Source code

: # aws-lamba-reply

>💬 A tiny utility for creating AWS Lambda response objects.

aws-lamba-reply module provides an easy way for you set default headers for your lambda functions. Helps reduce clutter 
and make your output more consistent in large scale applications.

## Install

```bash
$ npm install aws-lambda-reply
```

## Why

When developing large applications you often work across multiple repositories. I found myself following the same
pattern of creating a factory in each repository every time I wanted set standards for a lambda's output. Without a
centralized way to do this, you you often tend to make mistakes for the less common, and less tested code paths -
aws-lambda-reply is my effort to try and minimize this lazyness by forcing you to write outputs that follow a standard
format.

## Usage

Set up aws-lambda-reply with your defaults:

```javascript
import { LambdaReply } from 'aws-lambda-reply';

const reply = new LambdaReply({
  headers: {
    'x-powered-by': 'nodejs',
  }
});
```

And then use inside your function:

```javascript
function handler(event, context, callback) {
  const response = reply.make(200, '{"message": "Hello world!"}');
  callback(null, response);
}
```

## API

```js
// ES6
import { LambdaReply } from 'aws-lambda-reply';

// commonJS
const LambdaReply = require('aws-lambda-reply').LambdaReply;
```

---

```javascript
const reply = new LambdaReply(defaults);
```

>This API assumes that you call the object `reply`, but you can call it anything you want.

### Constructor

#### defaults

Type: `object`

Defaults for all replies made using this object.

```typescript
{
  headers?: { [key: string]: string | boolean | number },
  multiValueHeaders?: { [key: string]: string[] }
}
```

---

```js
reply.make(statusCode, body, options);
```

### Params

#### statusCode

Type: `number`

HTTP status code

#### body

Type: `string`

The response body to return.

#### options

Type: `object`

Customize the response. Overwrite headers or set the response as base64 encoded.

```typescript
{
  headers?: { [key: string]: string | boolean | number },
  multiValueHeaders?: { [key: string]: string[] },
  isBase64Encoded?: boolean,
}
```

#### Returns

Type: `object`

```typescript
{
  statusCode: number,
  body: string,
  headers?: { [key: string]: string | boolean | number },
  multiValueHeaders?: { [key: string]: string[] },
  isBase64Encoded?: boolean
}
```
◆ ◆ ◆
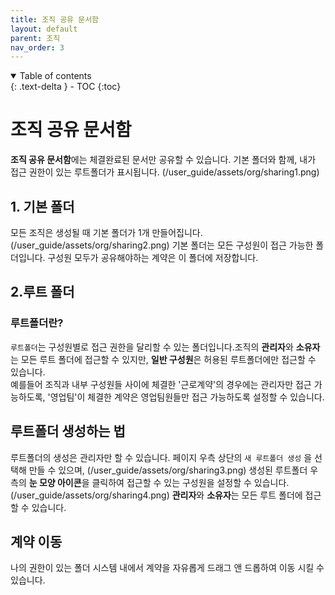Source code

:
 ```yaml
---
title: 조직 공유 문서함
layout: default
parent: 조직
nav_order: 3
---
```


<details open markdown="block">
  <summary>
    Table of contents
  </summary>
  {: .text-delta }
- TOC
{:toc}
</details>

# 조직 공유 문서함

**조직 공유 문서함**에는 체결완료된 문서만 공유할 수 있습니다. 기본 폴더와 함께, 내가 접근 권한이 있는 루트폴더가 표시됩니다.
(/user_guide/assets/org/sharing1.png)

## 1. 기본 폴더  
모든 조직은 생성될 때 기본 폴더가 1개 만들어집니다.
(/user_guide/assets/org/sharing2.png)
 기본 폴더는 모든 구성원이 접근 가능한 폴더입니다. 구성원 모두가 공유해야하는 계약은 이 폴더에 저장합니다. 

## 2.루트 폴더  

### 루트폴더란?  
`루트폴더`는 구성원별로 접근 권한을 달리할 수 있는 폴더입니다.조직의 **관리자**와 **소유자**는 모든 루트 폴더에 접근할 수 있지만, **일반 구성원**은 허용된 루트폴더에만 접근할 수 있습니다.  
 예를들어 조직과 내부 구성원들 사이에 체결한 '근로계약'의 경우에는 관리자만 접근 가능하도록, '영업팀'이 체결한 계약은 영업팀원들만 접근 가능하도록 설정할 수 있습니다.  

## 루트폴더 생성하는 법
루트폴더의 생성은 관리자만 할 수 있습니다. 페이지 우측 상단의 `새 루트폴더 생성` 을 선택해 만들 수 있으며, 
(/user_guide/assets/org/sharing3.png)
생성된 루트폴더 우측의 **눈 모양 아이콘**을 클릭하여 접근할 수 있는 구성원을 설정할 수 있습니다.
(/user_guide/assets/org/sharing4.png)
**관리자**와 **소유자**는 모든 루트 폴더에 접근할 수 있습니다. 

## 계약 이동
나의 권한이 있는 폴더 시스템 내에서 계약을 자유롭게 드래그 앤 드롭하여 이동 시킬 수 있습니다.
◆ ◆ ◆
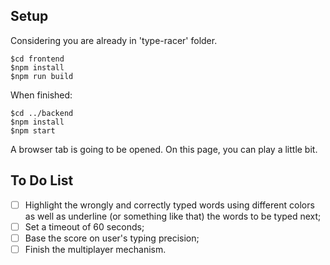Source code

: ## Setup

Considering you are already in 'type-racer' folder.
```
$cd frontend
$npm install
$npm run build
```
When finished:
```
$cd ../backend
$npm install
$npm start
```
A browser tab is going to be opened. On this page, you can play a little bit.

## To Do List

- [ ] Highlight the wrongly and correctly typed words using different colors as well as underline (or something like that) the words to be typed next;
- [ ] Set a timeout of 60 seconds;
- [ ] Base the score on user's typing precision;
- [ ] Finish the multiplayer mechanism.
◆ ◆ ◆
◆ Exercise description ◆
Your reply is one number: how many lines of the records above contain the word "폴더입니다".

◆ The answer ◆
2